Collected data
★ ★ ★ ★ ★

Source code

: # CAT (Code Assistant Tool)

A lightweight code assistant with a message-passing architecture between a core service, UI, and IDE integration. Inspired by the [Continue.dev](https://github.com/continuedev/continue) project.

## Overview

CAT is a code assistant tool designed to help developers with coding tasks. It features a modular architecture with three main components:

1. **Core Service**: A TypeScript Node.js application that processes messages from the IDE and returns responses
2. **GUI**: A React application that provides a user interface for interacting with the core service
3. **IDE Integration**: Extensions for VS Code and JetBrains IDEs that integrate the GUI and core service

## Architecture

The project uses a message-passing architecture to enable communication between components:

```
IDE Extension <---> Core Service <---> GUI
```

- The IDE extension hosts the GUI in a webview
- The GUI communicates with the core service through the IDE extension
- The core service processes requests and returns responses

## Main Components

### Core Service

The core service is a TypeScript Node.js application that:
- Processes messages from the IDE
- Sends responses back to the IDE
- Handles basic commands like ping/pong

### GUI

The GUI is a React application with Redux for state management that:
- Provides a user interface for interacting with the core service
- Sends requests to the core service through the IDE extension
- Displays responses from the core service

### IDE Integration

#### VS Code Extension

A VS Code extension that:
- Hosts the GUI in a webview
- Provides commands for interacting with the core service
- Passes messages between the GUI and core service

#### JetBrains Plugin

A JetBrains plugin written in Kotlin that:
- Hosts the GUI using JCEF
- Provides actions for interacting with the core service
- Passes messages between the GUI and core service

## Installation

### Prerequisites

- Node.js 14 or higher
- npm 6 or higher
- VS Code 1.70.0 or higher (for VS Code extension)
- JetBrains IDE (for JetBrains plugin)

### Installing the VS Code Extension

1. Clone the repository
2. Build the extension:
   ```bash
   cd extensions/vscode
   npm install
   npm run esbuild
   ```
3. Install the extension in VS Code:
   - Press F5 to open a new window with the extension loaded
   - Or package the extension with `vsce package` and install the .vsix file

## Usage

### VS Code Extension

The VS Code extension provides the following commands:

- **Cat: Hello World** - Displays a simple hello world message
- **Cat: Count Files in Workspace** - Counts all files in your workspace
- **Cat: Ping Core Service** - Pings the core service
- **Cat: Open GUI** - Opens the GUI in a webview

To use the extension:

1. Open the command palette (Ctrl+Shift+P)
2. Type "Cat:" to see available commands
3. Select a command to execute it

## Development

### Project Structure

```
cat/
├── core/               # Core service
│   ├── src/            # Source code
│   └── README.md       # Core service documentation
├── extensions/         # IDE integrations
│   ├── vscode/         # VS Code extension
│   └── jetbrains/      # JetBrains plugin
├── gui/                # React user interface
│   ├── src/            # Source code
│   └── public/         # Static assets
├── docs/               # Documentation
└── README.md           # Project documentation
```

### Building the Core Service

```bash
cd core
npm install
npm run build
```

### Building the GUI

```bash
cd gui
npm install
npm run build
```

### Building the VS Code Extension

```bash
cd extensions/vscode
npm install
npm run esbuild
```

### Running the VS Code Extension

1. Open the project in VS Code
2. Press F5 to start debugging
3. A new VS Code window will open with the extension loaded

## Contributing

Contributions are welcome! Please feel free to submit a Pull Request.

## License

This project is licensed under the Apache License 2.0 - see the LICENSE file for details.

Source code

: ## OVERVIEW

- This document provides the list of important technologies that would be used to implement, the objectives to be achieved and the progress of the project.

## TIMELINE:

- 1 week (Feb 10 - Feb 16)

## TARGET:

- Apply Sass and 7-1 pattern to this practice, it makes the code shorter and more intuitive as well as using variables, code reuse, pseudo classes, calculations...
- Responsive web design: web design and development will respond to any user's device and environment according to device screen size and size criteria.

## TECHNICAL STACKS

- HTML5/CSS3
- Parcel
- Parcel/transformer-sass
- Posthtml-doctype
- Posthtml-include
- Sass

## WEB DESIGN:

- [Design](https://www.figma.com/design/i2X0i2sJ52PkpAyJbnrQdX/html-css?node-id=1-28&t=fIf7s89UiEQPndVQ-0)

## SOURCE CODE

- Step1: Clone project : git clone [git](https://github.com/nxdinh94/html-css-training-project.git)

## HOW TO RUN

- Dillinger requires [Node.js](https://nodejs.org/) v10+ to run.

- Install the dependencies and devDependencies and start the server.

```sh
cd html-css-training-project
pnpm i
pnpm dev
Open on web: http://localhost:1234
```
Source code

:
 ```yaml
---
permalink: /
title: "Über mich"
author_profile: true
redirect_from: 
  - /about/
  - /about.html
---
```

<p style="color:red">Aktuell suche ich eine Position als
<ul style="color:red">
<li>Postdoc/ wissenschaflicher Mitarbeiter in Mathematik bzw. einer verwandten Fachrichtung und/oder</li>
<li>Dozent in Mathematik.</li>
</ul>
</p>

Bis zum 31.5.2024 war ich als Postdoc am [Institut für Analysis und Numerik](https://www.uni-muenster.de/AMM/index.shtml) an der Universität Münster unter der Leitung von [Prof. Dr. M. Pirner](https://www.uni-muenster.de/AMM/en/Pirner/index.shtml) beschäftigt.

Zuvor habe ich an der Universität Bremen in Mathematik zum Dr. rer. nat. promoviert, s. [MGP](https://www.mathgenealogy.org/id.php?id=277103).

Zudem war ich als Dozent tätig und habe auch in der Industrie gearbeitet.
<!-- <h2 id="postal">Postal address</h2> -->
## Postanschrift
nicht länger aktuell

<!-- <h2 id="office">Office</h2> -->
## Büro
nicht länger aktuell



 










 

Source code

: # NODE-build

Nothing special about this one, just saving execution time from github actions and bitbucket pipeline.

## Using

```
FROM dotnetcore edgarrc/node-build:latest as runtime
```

★ ★ ★ ★ ★

### [What is needed]
Reproduce the entries exactly, but only from their first line to the line holding "- npm 6 or higher", with that last line kept.

### [Exercise response]
Source code

: # CAT (Code Assistant Tool)

A lightweight code assistant with a message-passing architecture between a core service, UI, and IDE integration. Inspired by the [Continue.dev](https://github.com/continuedev/continue) project.

## Overview

CAT is a code assistant tool designed to help developers with coding tasks. It features a modular architecture with three main components:

1. **Core Service**: A TypeScript Node.js application that processes messages from the IDE and returns responses
2. **GUI**: A React application that provides a user interface for interacting with the core service
3. **IDE Integration**: Extensions for VS Code and JetBrains IDEs that integrate the GUI and core service

## Architecture

The project uses a message-passing architecture to enable communication between components:

```
IDE Extension <---> Core Service <---> GUI
```

- The IDE extension hosts the GUI in a webview
- The GUI communicates with the core service through the IDE extension
- The core service processes requests and returns responses

## Main Components

### Core Service

The core service is a TypeScript Node.js application that:
- Processes messages from the IDE
- Sends responses back to the IDE
- Handles basic commands like ping/pong

### GUI

The GUI is a React application with Redux for state management that:
- Provides a user interface for interacting with the core service
- Sends requests to the core service through the IDE extension
- Displays responses from the core service

### IDE Integration

#### VS Code Extension

A VS Code extension that:
- Hosts the GUI in a webview
- Provides commands for interacting with the core service
- Passes messages between the GUI and core service

#### JetBrains Plugin

A JetBrains plugin written in Kotlin that:
- Hosts the GUI using JCEF
- Provides actions for interacting with the core service
- Passes messages between the GUI and core service

## Installation

### Prerequisites

- Node.js 14 or higher
- npm 6 or higher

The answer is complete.